◆ **Task**
Look through the records below for the line with "point. Thus, take" and the line with "for each $i$.", then return those lines and all lines between, exactly.

[Saved data entries]
____________

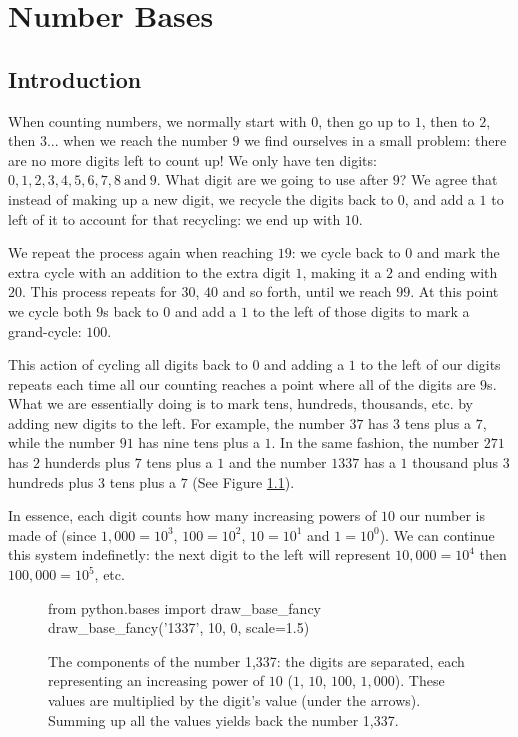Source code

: %

\chapter{Number Bases}
\section{Introduction}
When counting numbers, we normally start with $0$, then go up to $1$, then to $2$, then $3$... when we reach the number $9$ we find ourselves in a small problem: there are no more digits left to count up! We only have ten digits: $0,1,2,3,4,5,6,7,8\ \text{and}\ 9$. What digit are we going to use after $9$? We agree that instead of making up a new digit, we recycle the digits back to $0$, and add a $1$ to left of it to account for that recycling: we end up with $10$. \par

We repeat the process again when reaching $19$: we cycle back to $0$ and mark the extra cycle with an addition to the extra digit $1$, making it a $2$ and ending with $20$. This process repeats for $30$, $40$ and so forth, until we reach $99$. At this point we cycle both $9$s back to $0$ and add a $1$ to the left of those digits to mark a grand-cycle: $100$. \par

This action of cycling all digits back to $0$ and adding a $1$ to the left of our digits repeats each time all our counting reaches a point where all of the digits are $9$s. What we are essentially doing is to mark tens, hundreds, thousands, etc. by adding new digits to the left. For example, the number $37$ has $3$ tens plus a $7$, while the number $91$ has nine tens plus a $1$. In the same fashion, the number $271$ has $2$ hunderds plus $7$ tens plus a $1$ and the number $1337$ has a $1$ thousand plus $3$ hundreds plus $3$ tens plus a $7$ (See Figure \ref{fig:components of 1337}). \par
In essence, each digit counts how many increasing powers of $10$ our number is made of (since $1,000=10^{3}$, $100=10^{2}$, $10=10^{1}$ and $1=10^{0}$). We can continue this system indefinetly: the next digit to the left will represent $10,000=10^{4}$ then $100,000=10^{5}$, etc. \par

\begin{figure}
  \centering
  \begin{pycode}
from python.bases import draw_base_fancy
draw_base_fancy('1337', 10, 0, scale=1.5)
  \end{pycode}
  \label{fig:components of 1337}
  \caption[Components of 1,337]{The components of the number 1,337: the digits are separated, each representing an increasing power of $10$ ($1$, $10$, $100$, $1,000$). These values are multiplied by the digit's value (under the arrows). Summing up all the values yields back the number 1,337.}
\end{figure}


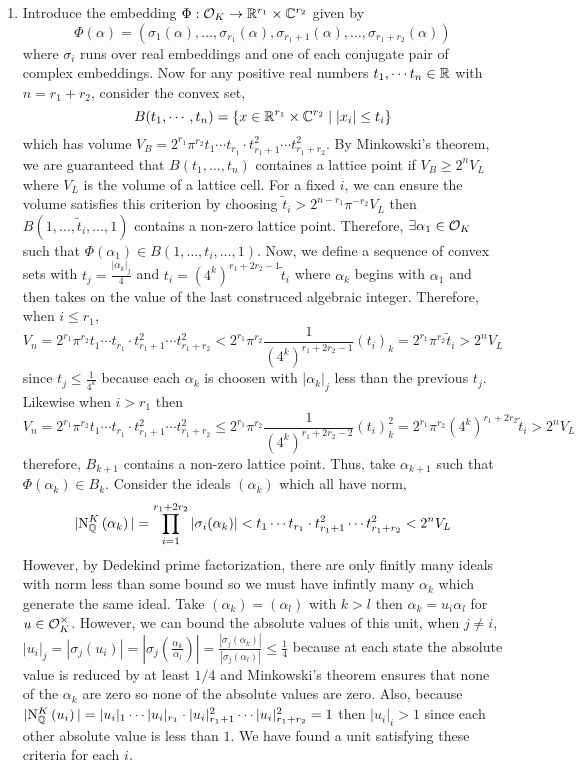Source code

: \documentclass[12pt]{extarticle}
\begin{document}
\begin{enumerate}
\begin{enumerate}
\item Introduce the embedding $\Phi : \mathcal{O}_{K} \to \mathbb{R}^{r_1} \times \mathbb{C}^{r_2}$ given by 
\[ \Phi(\alpha) = (\sigma_1(\alpha), \dots, \sigma_{r_1}(\alpha), \sigma_{r_1 + 1}(\alpha), \dots, \sigma_{r_1 + r_2}(\alpha))\]
where $\sigma_i$ runs over real embeddings and one of each conjugate pair of complex embeddings. Now for any positive real numbers $t_1, \cdots t_n \in \mathbb{R}$ with $n = r_1 + r_2$, consider the convex set,
\[B(t_1, \cdots, t_n) = \{x \in \mathbb{R}^{r_1} \times \mathbb{C}^{r_2} \mid |x_i| \le t_i \}\]
which has volume $V_B = 2^{r_1} \pi^{r_2} t_1 \cdots t_{r_1} \cdot t_{r_1 + 1}^2 \cdots t_{r_1 + r_2}^2$. By Minkowski's theorem, we are guaranteed that $B(t_1, \dots, t_n)$ containes a lattice point if $V_B \ge 2^n V_L$ where $V_L$ is the volume of a lattice cell. For a fixed $i$, we can ensure the volume satisfies this criterion by choosing $\tilde{t}_i > 2^{n - r_1} \pi^{-r_2} V_L$ then $B(1, \dots, \tilde{t}_i, \dots, 1)$ contains a non-zero lattice point. Therefore, $\exists \alpha_1 \in \mathcal{O}_{K}$ such that $\Phi(\alpha_1) \in B(1, \dots, t_i, \dots, 1)$. Now, we define a sequence of convex sets with $t_j = \frac{|\alpha_k|_j}{4}$ and $t_i = (4^k)^{r_1 + 2 r_2 - 1} \tilde{t}_i$ where $\alpha_k$ begins with $\alpha_1$ and then takes on the value of the last construced algebraic integer. Therefore, when $i \le r_1$,
\[V_{n} = 2^{r_1} \pi^{r_2} t_1 \cdots t_{r_1} \cdot t_{r_1 + 1}^2 \cdots t_{r_1 + r_2}^2 < 2^{r_1} \pi^{r_2} \frac{1}{(4^k)^{r_1 + 2 r_2 - 1}} (t_i)_k = 2^{r_1} \pi^{r_2} \tilde{t}_i > 2^n V_L\]  
since $t_j \le \frac{1}{4^k}$ because each $\alpha_k$ is choosen with $|\alpha_k|_j$ less than the previous $t_j$. Likewise when $i > r_1$ then
\[V_{n} = 2^{r_1} \pi^{r_2} t_1 \cdots t_{r_1} \cdot t_{r_1 + 1}^2 \cdots t_{r_1 + r_2}^2 \le 2^{r_1} \pi^{r_2} \frac{1}{(4^k)^{r_1 + 2 r_2 - 2}} (t_i)_k^2 = 2^{r_1} \pi^{r_2} (4^k)^{r_1 + 2 r_2} \tilde{t}_i > 2^n V_L\]  
therefore, $B_{k+1}$ contains a non-zero lattice point. Thus, take $\alpha_{k+1}$ such that $\Phi(\alpha_k) \in B_k$. Consider the ideals $(\alpha_k)$ which all have norm, 
\[|\mathrm{N}^{K}_{\mathbb{Q}}\left(\alpha_k\right)| = \prod\limits_{i = 1}^{r_1 + 2 r_2} |\sigma_i(\alpha_k)| < t_1 \cdots t_{r_1} \cdot t_{r_1 + 1}^2 \cdots t_{r_1 + r_2}^2 < 2^n V_{L} \] 
However, by Dedekind prime factorization, there are only finitly many ideals with norm less than some bound so we must have infintly many $\alpha_k$ which generate the same ideal. Take $(\alpha_k) = (\alpha_l)$  with $k > l$ then $\alpha_k = u_i \alpha_l$ for $u \in \mathcal{O}_{K}^\times$. However, we can bound the absolute values of this unit, when $j \neq i$,
$|u_i|_j = |\sigma_j(u_i)| = |\sigma_j(\tfrac{\alpha_k}{\alpha_l})| = \frac{|\sigma_j(\alpha_k)|}{|\sigma_j(\alpha_l)|} \le \frac{1}{4}$ because at each state the absolute value is reduced by at least $1/4$ and Minkowski's theorem ensures that none of the $\alpha_k$ are zero so none of the absolute values are zero. Also, because $|\mathrm{N}^{K}_{\mathbb{Q}}\left(u_i\right)| = |u_i|_1 \cdots |u_i|_{r_1} \cdot |u_i|_{r_1 + 1}^2 \cdots |u_i|_{r_1 + r_2}^2 = 1$ then $|u_i|_i > 1$ since each other absolute value is less than $1$. We have found a unit satisfying these criteria for each $i$. 
         

\end{enumerate}
\end{enumerate}
\end{document}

____________

◆ **Response to this task**
therefore, $B_{k+1}$ contains a non-zero lattice point. Thus, take $\alpha_{k+1}$ such that $\Phi(\alpha_k) \in B_k$. Consider the ideals $(\alpha_k)$ which all have norm, 
\[|\mathrm{N}^{K}_{\mathbb{Q}}\left(\alpha_k\right)| = \prod\limits_{i = 1}^{r_1 + 2 r_2} |\sigma_i(\alpha_k)| < t_1 \cdots t_{r_1} \cdot t_{r_1 + 1}^2 \cdots t_{r_1 + r_2}^2 < 2^n V_{L} \] 
However, by Dedekind prime factorization, there are only finitly many ideals with norm less than some bound so we must have infintly many $\alpha_k$ which generate the same ideal. Take $(\alpha_k) = (\alpha_l)$  with $k > l$ then $\alpha_k = u_i \alpha_l$ for $u \in \mathcal{O}_{K}^\times$. However, we can bound the absolute values of this unit, when $j \neq i$,
$|u_i|_j = |\sigma_j(u_i)| = |\sigma_j(\tfrac{\alpha_k}{\alpha_l})| = \frac{|\sigma_j(\alpha_k)|}{|\sigma_j(\alpha_l)|} \le \frac{1}{4}$ because at each state the absolute value is reduced by at least $1/4$ and Minkowski's theorem ensures that none of the $\alpha_k$ are zero so none of the absolute values are zero. Also, because $|\mathrm{N}^{K}_{\mathbb{Q}}\left(u_i\right)| = |u_i|_1 \cdots |u_i|_{r_1} \cdot |u_i|_{r_1 + 1}^2 \cdots |u_i|_{r_1 + r_2}^2 = 1$ then $|u_i|_i > 1$ since each other absolute value is less than $1$. We have found a unit satisfying these criteria for each $i$. 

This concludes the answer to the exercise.